Exercise materials

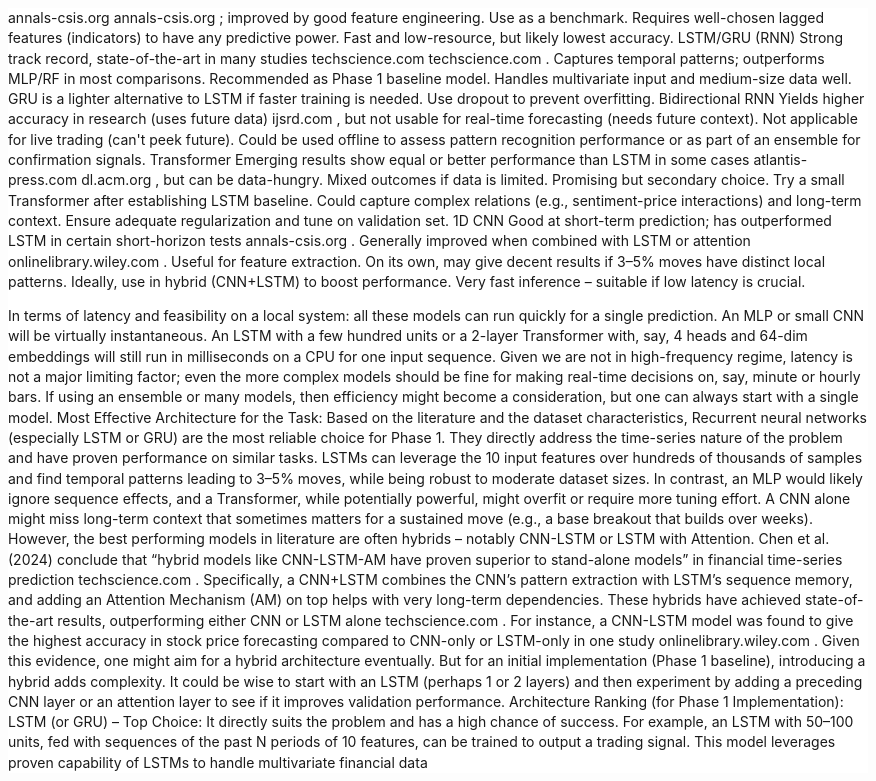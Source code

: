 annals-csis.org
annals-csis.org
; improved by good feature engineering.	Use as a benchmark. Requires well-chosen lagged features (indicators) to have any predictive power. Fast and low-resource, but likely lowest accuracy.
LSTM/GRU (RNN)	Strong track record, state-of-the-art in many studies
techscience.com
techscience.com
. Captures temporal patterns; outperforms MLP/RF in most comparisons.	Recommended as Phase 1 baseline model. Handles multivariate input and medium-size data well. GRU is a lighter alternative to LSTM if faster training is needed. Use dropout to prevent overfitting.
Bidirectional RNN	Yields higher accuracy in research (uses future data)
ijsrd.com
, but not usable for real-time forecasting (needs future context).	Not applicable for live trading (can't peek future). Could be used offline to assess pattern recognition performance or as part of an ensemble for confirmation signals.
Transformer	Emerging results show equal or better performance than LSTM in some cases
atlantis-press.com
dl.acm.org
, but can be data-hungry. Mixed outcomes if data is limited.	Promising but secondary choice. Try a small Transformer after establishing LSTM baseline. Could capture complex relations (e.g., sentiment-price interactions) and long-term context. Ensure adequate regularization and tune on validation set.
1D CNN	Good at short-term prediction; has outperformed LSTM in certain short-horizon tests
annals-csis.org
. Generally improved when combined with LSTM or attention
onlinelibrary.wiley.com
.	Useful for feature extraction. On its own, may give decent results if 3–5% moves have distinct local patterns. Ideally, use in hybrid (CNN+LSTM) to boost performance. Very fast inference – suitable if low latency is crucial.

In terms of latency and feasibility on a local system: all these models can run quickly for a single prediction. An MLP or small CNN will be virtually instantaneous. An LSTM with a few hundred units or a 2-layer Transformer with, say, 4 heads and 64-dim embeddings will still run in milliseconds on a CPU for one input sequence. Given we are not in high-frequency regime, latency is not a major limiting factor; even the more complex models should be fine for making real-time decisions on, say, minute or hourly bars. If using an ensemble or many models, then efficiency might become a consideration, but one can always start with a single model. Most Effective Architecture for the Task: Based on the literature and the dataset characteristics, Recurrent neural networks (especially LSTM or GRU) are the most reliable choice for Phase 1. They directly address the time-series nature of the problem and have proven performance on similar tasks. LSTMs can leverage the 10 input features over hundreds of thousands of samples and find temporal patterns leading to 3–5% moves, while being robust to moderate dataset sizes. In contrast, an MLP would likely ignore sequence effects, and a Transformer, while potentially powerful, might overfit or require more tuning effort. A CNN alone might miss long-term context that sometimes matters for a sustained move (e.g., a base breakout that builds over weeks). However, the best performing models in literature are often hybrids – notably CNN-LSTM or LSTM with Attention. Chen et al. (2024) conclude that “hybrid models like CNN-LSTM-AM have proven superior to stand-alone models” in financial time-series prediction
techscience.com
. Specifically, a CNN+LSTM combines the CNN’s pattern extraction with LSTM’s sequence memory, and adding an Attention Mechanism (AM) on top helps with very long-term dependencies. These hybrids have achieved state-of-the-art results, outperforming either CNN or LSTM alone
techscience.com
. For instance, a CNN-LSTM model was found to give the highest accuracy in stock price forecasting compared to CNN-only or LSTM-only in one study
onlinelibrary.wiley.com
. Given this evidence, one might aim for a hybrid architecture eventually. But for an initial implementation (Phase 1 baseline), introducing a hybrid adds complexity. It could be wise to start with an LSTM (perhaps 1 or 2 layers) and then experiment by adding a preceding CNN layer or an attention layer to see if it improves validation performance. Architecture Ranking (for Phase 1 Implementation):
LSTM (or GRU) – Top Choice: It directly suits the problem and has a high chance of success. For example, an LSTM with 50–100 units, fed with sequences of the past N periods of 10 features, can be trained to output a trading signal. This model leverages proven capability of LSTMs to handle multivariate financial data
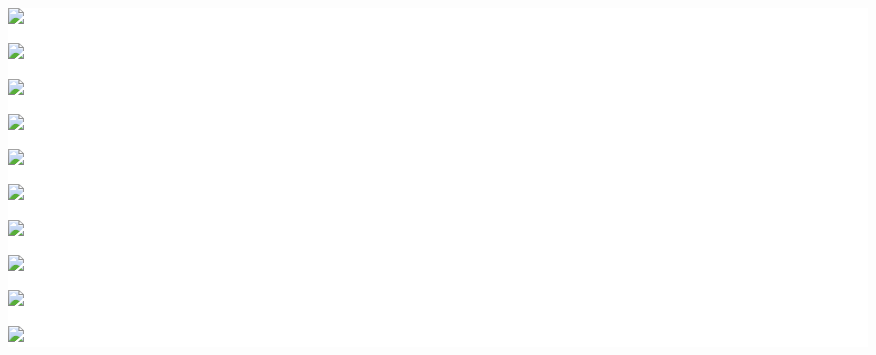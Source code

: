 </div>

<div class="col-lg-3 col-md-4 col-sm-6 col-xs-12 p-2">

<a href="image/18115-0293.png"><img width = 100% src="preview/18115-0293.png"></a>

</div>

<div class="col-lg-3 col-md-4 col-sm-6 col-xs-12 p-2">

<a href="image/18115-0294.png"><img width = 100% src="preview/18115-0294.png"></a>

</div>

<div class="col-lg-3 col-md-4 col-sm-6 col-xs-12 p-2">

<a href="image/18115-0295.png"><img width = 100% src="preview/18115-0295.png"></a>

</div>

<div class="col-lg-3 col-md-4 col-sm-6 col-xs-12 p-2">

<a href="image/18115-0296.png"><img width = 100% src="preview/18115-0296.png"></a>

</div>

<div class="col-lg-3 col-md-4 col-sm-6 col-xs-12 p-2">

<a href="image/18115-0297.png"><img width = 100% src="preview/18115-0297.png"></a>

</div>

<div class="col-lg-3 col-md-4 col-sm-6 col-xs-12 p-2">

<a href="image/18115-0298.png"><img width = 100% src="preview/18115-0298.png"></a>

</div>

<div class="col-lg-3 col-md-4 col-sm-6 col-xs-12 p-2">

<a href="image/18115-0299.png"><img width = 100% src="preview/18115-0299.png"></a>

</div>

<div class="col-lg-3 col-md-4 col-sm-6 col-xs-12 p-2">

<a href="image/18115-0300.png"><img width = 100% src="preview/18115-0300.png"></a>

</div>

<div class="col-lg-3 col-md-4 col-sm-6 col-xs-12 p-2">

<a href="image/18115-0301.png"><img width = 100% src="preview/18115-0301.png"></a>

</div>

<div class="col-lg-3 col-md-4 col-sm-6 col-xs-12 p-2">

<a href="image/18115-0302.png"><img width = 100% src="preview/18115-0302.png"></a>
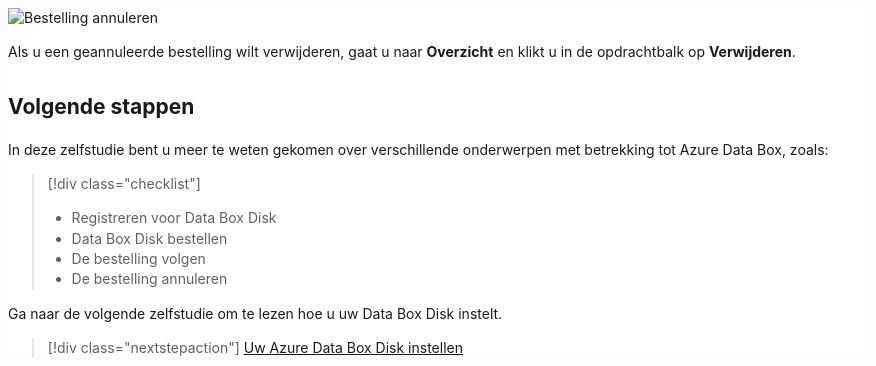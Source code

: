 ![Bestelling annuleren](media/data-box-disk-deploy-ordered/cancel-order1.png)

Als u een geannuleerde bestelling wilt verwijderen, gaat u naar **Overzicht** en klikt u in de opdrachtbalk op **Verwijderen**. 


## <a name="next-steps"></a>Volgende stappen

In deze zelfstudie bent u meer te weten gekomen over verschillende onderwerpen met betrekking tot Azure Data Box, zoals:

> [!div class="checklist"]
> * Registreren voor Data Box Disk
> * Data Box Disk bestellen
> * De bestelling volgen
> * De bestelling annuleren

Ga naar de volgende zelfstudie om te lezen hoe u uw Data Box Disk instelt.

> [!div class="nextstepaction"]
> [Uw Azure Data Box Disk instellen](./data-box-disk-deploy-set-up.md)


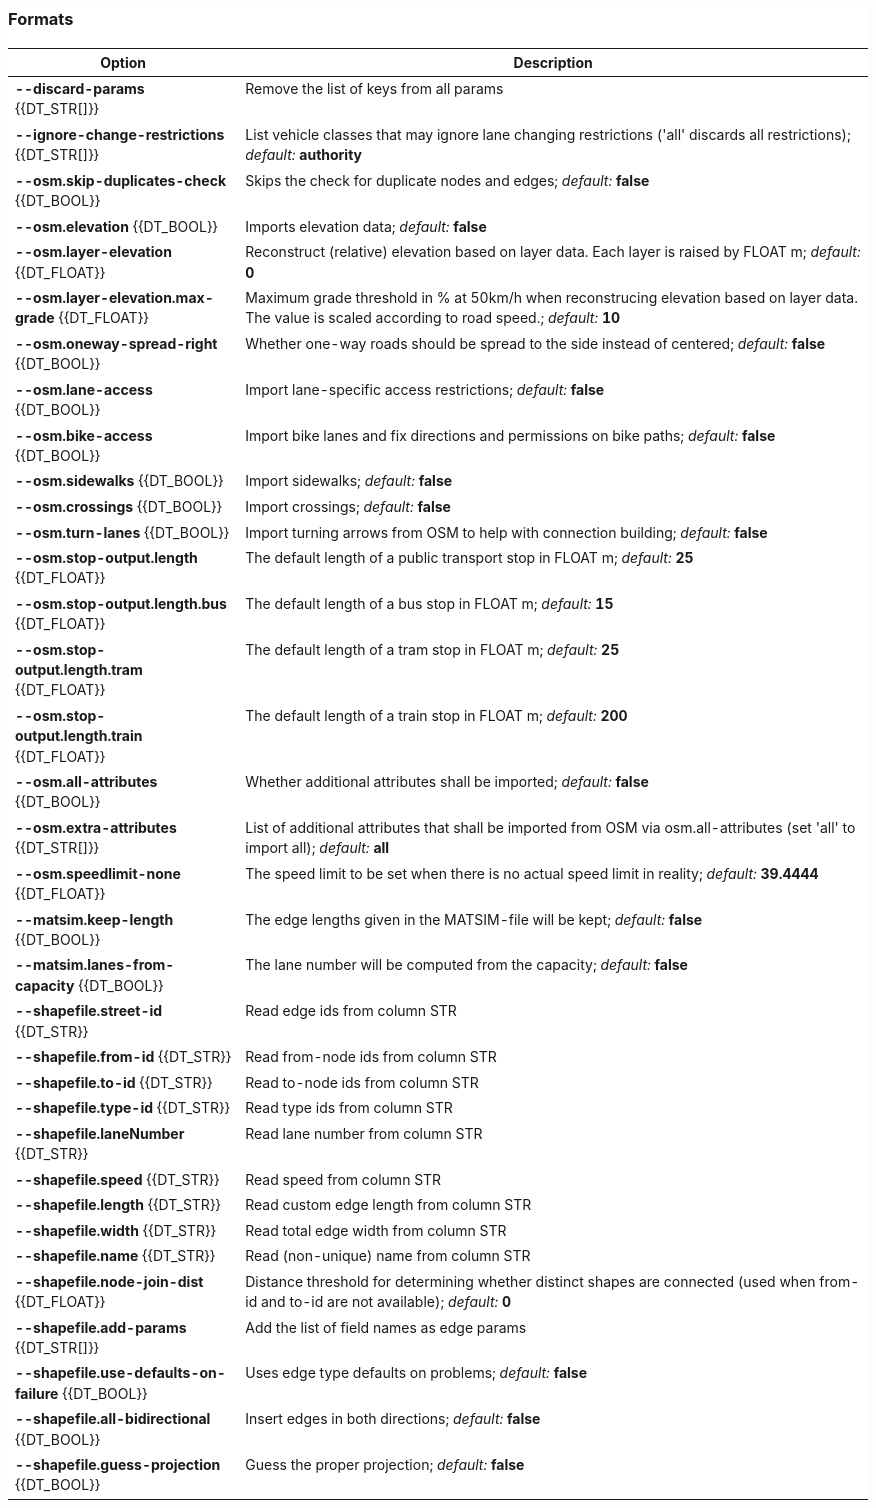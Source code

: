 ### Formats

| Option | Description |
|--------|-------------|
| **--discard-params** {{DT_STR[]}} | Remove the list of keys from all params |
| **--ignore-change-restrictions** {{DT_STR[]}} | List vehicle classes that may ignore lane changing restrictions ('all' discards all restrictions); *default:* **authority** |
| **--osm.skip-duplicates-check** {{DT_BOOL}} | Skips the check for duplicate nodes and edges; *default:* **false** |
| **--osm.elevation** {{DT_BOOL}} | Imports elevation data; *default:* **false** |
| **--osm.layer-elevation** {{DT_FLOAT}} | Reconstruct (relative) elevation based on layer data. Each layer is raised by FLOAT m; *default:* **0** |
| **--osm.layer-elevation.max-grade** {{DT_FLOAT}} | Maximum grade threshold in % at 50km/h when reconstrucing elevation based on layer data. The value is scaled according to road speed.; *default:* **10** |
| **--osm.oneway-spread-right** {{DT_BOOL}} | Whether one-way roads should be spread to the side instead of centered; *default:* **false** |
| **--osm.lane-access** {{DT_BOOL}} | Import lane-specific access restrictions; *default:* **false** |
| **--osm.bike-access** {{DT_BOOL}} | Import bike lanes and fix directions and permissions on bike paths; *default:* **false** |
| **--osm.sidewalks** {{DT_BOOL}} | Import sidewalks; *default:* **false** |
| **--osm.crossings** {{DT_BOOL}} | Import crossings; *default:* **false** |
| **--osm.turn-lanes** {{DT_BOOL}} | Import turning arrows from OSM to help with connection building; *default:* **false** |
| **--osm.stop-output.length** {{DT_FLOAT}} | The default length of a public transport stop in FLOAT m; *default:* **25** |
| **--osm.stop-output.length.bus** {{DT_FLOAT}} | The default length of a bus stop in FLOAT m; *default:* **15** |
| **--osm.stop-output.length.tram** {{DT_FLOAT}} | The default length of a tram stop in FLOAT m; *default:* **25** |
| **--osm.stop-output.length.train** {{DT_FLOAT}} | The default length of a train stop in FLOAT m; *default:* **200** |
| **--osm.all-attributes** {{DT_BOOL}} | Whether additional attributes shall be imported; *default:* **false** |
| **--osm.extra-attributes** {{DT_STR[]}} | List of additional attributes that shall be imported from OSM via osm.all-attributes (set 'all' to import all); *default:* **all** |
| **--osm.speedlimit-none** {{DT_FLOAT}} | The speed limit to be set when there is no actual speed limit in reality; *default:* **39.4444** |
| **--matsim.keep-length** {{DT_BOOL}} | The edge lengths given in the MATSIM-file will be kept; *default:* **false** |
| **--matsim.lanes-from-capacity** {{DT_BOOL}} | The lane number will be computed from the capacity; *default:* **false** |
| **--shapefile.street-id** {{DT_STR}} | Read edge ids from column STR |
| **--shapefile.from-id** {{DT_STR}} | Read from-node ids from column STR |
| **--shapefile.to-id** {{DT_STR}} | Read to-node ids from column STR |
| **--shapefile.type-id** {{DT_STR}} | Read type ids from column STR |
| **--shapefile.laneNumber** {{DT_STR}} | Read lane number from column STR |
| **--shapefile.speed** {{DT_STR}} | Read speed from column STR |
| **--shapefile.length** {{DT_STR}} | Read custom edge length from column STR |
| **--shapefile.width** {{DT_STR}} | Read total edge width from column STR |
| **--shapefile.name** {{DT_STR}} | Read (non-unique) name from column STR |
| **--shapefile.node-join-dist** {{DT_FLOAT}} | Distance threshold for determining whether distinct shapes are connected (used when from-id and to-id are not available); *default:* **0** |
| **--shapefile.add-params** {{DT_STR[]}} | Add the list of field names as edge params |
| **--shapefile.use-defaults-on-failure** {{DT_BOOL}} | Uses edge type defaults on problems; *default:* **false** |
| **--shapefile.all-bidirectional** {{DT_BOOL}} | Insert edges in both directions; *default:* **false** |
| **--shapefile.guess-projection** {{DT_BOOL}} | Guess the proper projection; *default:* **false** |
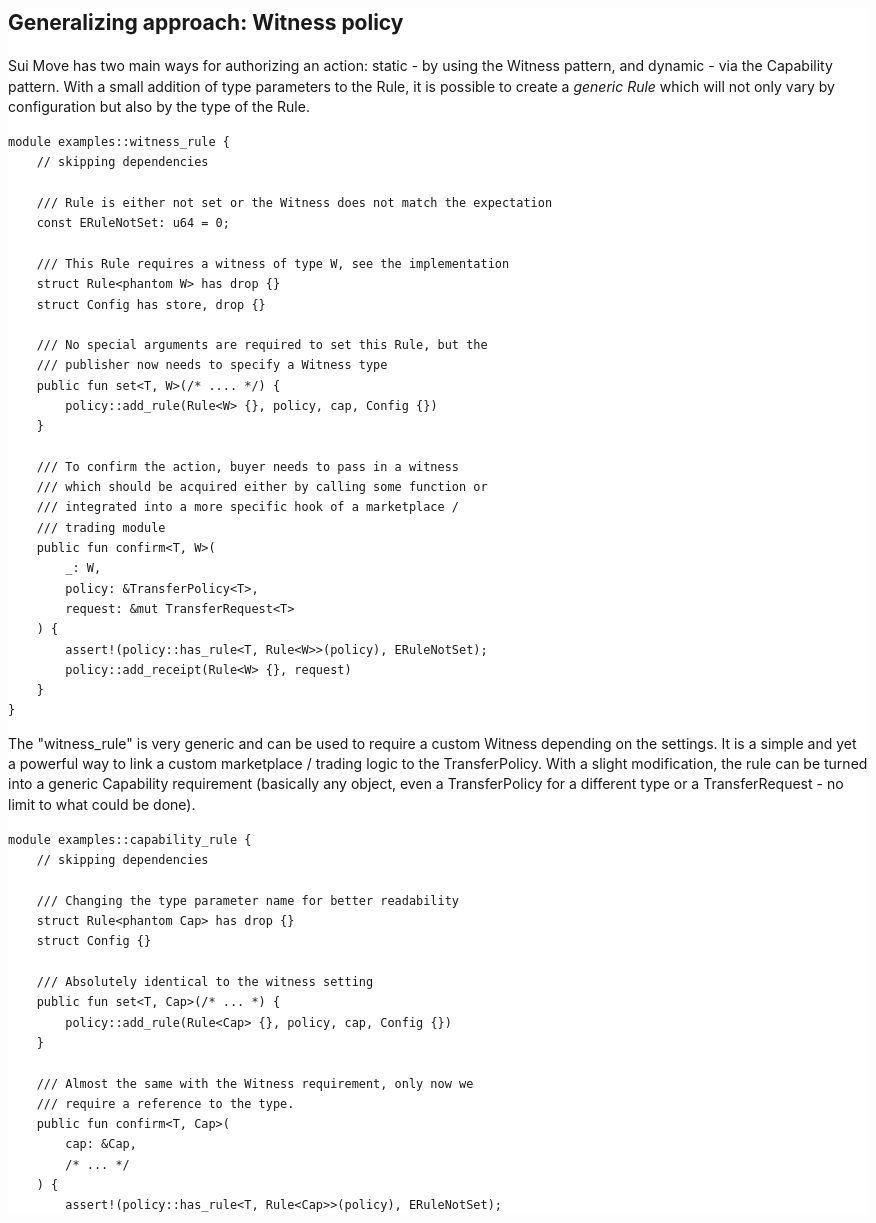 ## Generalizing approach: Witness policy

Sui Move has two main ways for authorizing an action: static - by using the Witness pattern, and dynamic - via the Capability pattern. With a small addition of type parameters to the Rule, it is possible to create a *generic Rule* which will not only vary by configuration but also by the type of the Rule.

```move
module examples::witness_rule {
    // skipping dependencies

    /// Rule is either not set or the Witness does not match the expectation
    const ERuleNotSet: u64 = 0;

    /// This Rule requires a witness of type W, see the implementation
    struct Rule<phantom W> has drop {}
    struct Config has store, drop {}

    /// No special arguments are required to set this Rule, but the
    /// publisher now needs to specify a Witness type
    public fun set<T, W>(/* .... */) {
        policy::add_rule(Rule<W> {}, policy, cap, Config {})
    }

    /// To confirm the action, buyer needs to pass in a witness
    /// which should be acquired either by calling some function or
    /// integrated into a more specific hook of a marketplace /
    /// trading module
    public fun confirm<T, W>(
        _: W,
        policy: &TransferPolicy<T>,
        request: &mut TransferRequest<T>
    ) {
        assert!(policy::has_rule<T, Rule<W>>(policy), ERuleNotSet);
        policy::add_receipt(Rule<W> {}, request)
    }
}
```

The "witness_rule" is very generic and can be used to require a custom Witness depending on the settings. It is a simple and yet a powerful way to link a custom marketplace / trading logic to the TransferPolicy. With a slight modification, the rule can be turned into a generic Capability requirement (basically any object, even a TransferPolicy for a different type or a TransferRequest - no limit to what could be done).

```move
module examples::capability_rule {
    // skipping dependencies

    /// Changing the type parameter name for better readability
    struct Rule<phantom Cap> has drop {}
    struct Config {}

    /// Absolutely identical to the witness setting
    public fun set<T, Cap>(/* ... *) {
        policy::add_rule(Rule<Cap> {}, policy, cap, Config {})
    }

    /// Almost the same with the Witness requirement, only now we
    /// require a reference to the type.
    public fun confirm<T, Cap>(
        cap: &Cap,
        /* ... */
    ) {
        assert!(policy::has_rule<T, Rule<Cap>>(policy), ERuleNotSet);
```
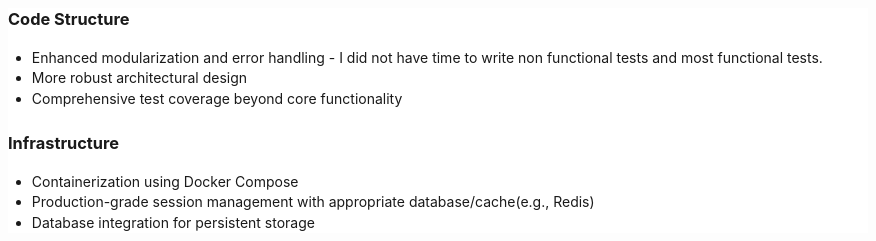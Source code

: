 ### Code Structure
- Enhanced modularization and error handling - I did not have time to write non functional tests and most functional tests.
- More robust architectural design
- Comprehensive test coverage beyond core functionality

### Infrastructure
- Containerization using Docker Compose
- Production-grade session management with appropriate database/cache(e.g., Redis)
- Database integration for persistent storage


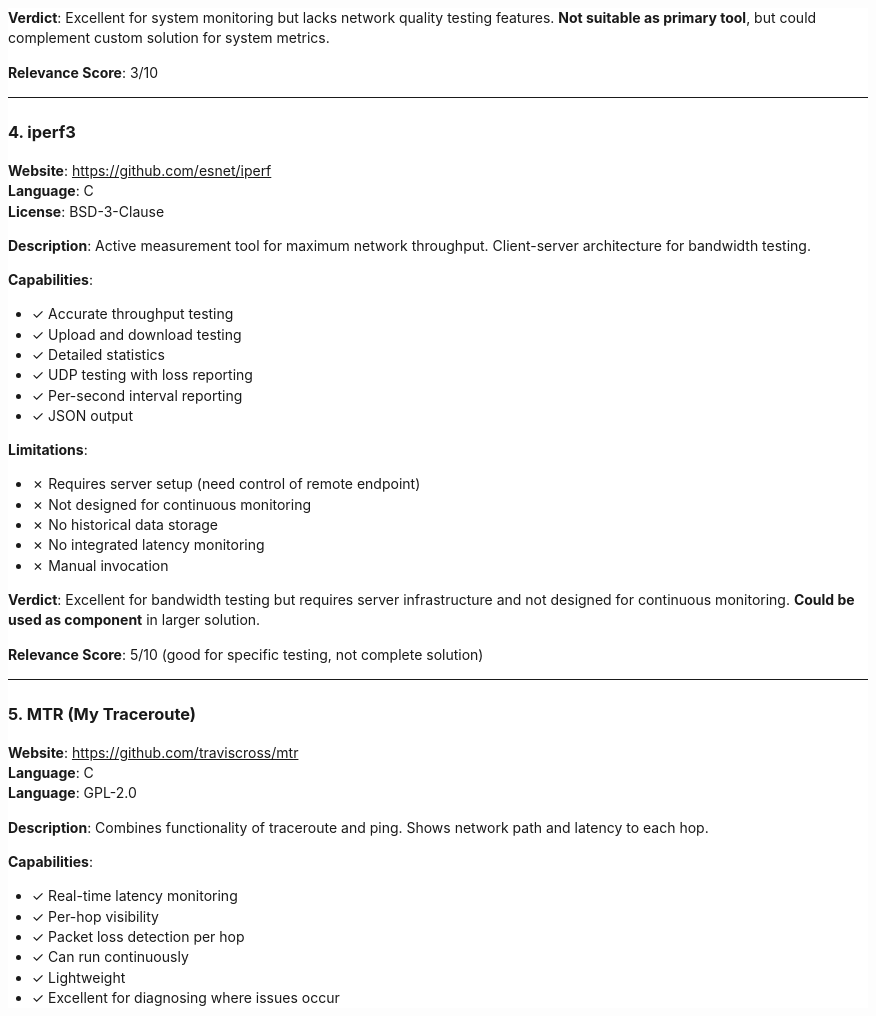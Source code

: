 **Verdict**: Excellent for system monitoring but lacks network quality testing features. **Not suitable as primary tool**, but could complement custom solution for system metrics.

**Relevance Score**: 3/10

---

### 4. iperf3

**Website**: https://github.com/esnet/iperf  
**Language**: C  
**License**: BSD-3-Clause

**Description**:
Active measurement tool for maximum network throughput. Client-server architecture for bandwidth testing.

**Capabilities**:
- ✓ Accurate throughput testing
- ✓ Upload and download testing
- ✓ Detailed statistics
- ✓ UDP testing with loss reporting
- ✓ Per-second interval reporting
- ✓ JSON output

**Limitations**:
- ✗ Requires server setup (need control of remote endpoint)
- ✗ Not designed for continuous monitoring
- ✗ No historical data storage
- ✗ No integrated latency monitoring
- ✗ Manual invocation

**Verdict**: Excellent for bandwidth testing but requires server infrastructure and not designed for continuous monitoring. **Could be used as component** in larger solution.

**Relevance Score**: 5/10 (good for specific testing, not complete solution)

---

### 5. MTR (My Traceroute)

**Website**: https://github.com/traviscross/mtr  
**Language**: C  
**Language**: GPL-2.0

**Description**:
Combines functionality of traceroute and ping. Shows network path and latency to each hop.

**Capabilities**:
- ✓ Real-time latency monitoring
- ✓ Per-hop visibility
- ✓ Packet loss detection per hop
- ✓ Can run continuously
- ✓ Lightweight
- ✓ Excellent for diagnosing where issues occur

Exercise objective
Copy out every line from the data above that has "marketplace" in it.

Task output
    /// integrated into a more specific hook of a marketplace /
The "witness_rule" is very generic and can be used to require a custom Witness depending on the settings. It is a simple and yet a powerful way to link a custom marketplace / trading logic to the TransferPolicy. With a slight modification, the rule can be turned into a generic Capability requirement (basically any object, even a TransferPolicy for a different type or a TransferRequest - no limit to what could be done).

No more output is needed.